Tuesday, July 19, 2011

Multithread Coroutine Scheduler

Multithread Coroutine Scheduler

A scheduler that uses multiple worker threads for continuations-based Scala coroutines.

In my recent series of posts that ended with a complete Scala server that uses continuations-based coroutines to store per-client state, I asserted that the single-threaded scheduler implementation in that example could relatively easily be replaced by a scheduler that uses multiple threads. In this post I provide a simple working example of such a multithread scheduler.

Contents

Overview

We can use the standard thread-pool approach in which we have a pool of worker threads that independently pull from a common task queue.
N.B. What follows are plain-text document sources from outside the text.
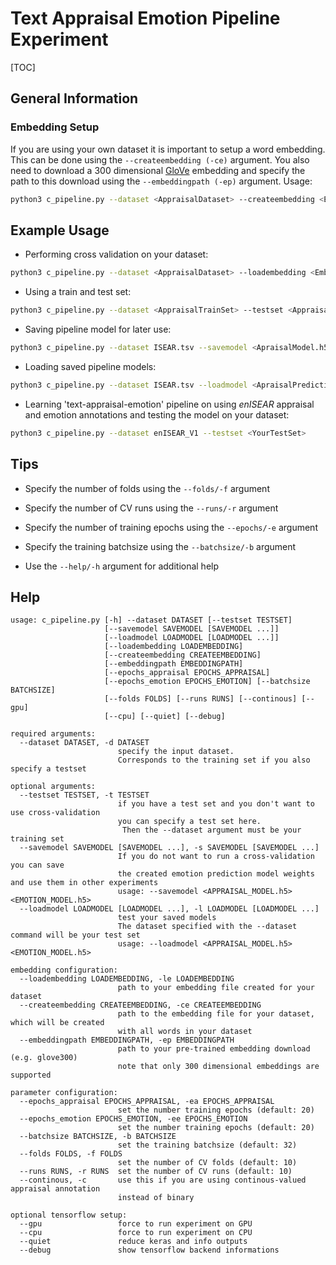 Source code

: # Text Appraisal Emotion Pipeline Experiment
[TOC]

## General Information

### Embedding Setup
If you are using your own dataset it is important to setup a word embedding.
This can be done using the `--createembedding (-ce)` argument. You also need to
download a 300 dimensional [GloVe](https://nlp.stanford.edu/projects/glove/)
embedding and specify the path to this download using the `--embeddingpath (-ep)`
argument. Usage:
```bash
python3 c_pipeline.py --dataset <AppraisalDataset> --createembedding <EmbeddingSaveFile.npy> --embeddingpath <path/to/glove300.txt>
```

## Example Usage
* Performing cross validation on your dataset:
```bash
python3 c_pipeline.py --dataset <AppraisalDataset> --loadembedding <EmbeddingSaveFile.npy>
```

* Using a train and test set:
```bash
python3 c_pipeline.py --dataset <AppraisalTrainSet> --testset <AppraisalTestSet> --loadembedding <EmbeddingSaveFile.npy>
```

* Saving pipeline model for later use:
```bash
python3 c_pipeline.py --dataset ISEAR.tsv --savemodel <ApraisalModel.h5> <EmotionModel.h5> --loadembedding <EmbeddingSaveFile.npy>
```

* Loading saved pipeline models:
```bash
python3 c_pipeline.py --dataset ISEAR.tsv --loadmodel <ApraisalPredictionModel.h5> <EmotionPredictionModel.h5> --loadembedding <EmbeddingSaveFile.npy>
```

* Learning 'text-appraisal-emotion' pipeline on using *enISEAR* appraisal and emotion annotations and testing the
model on your dataset:
```bash
python3 c_pipeline.py --dataset enISEAR_V1 --testset <YourTestSet>
```

## Tips
* Specify the number of folds using the `--folds/-f` argument
* Specify the number of CV runs using the `--runs/-r` argument
* Specify the number of training epochs using the `--epochs/-e` argument
* Specify the training batchsize using the `--batchsize/-b` argument

* Use the `--help/-h` argument for additional help


## Help
```
usage: c_pipeline.py [-h] --dataset DATASET [--testset TESTSET]
                     [--savemodel SAVEMODEL [SAVEMODEL ...]]
                     [--loadmodel LOADMODEL [LOADMODEL ...]]
                     [--loadembedding LOADEMBEDDING]
                     [--createembedding CREATEEMBEDDING]
                     [--embeddingpath EMBEDDINGPATH]
                     [--epochs_appraisal EPOCHS_APPRAISAL]
                     [--epochs_emotion EPOCHS_EMOTION] [--batchsize BATCHSIZE]
                     [--folds FOLDS] [--runs RUNS] [--continous] [--gpu]
                     [--cpu] [--quiet] [--debug]

required arguments:
  --dataset DATASET, -d DATASET
                        specify the input dataset.
                        Corresponds to the training set if you also specify a testset

optional arguments:
  --testset TESTSET, -t TESTSET
                        if you have a test set and you don't want to use cross-validation
                        you can specify a test set here.
                         Then the --dataset argument must be your training set
  --savemodel SAVEMODEL [SAVEMODEL ...], -s SAVEMODEL [SAVEMODEL ...]
                        If you do not want to run a cross-validation you can save
                        the created emotion prediction model weights and use them in other experiments
                        usage: --savemodel <APPRAISAL_MODEL.h5> <EMOTION_MODEL.h5>
  --loadmodel LOADMODEL [LOADMODEL ...], -l LOADMODEL [LOADMODEL ...]
                        test your saved models
                        The dataset specified with the --dataset command will be your test set
                        usage: --loadmodel <APPRAISAL_MODEL.h5> <EMOTION_MODEL.h5>

embedding configuration:
  --loadembedding LOADEMBEDDING, -le LOADEMBEDDING
                        path to your embedding file created for your dataset
  --createembedding CREATEEMBEDDING, -ce CREATEEMBEDDING
                        path to the embedding file for your dataset, which will be created
                        with all words in your dataset
  --embeddingpath EMBEDDINGPATH, -ep EMBEDDINGPATH
                        path to your pre-trained embedding download (e.g. glove300)
                        note that only 300 dimensional embeddings are supported

parameter configuration:
  --epochs_appraisal EPOCHS_APPRAISAL, -ea EPOCHS_APPRAISAL
                        set the number training epochs (default: 20)
  --epochs_emotion EPOCHS_EMOTION, -ee EPOCHS_EMOTION
                        set the number training epochs (default: 20)
  --batchsize BATCHSIZE, -b BATCHSIZE
                        set the training batchsize (default: 32)
  --folds FOLDS, -f FOLDS
                        set the number of CV folds (default: 10)
  --runs RUNS, -r RUNS  set the number of CV runs (default: 10)
  --continous, -c       use this if you are using continous-valued appraisal annotation
                        instead of binary

optional tensorflow setup:
  --gpu                 force to run experiment on GPU
  --cpu                 force to run experiment on CPU
  --quiet               reduce keras and info outputs
  --debug               show tensorflow backend informations
```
Java 1.5 introduced a set of classes and interfaces in the java.util.concurrent package to support various kinds of thread pools or potentially other task scheduling mechanisms. Rather than writing our own, we will use an Executor from that package.

We have an additional requirement that makes our situation a little bit more complex than the typical thread-pool: our collection of tasks includes both tasks that are ready to run and tasks that are currently blocked but will become ready to run at some point in the future.

We will implement a new scheduler class JavaExecutorCoScheduler that maintains a list of blocked tasks and uses a Java Executor to manage runnable tasks.

The updated complete source code for this post is available on github in my nioserver project under the tag blog-executor.

Managing Tasks

As mentioned above, we need to deal with two kinds of tasks: tasks that are ready to run and tasks that are blocked. The standard Executor class allows us to submit a task for execution, but does not handle blocked tasks. Since we don't want to submit blocked tasks to the Executor, we have to queue them up ourselves. We have two issues to attend to:
  1. When our scheduler is passed a task, we must put it into our own queue of blocked tasks if it is not currently ready to run.
  2. When a previously blocked task becomes ready to run, we must remove it from our queue of blocked tasks and pass it to the Executor.
The first issue is straightforward, as our framework already allows us to test the blocker for a task and see if the task is ready to run. In order to properly take care of the second issue, we will make a small change to our framework to allow us to notice when a blocker has probably stopped blocking so that we can run the corresponding task. We do this by modifying our CoScheduler class to add a method to notify it that a blocker has probably become unblocked:
    def unblocked(b:Blocker):Unit
We call this method from CoQueue in the two places where we previously called scheduler.coNotify: in the blockingEnqueue method after we have enqueued an item to notify the scheduler that the dequeue side is probably unblocked, and in the blockingDequeue method after we have dequeued an item to notify the scheduler that the enqueue side is probably unblocked. Those two methods in CoQueue now look like this:
    def blockingEnqueue(x:A):Unit @suspendable = {
        enqueueBlocker.waitUntilNotBlocked
        enqueue(x)
        scheduler.unblocked(dequeueBlocker)
    }

    def blockingDequeue():A @suspendable = {
        dequeueBlocker.waitUntilNotBlocked
        val x = dequeue
        scheduler.unblocked(enqueueBlocker)
        x
    }
The implementation of unblocked in our default scheduler DefaultCoScheduler is just a call to coNotify, so the behavior of that system will remain the same as it was before we added the calls to unblocked.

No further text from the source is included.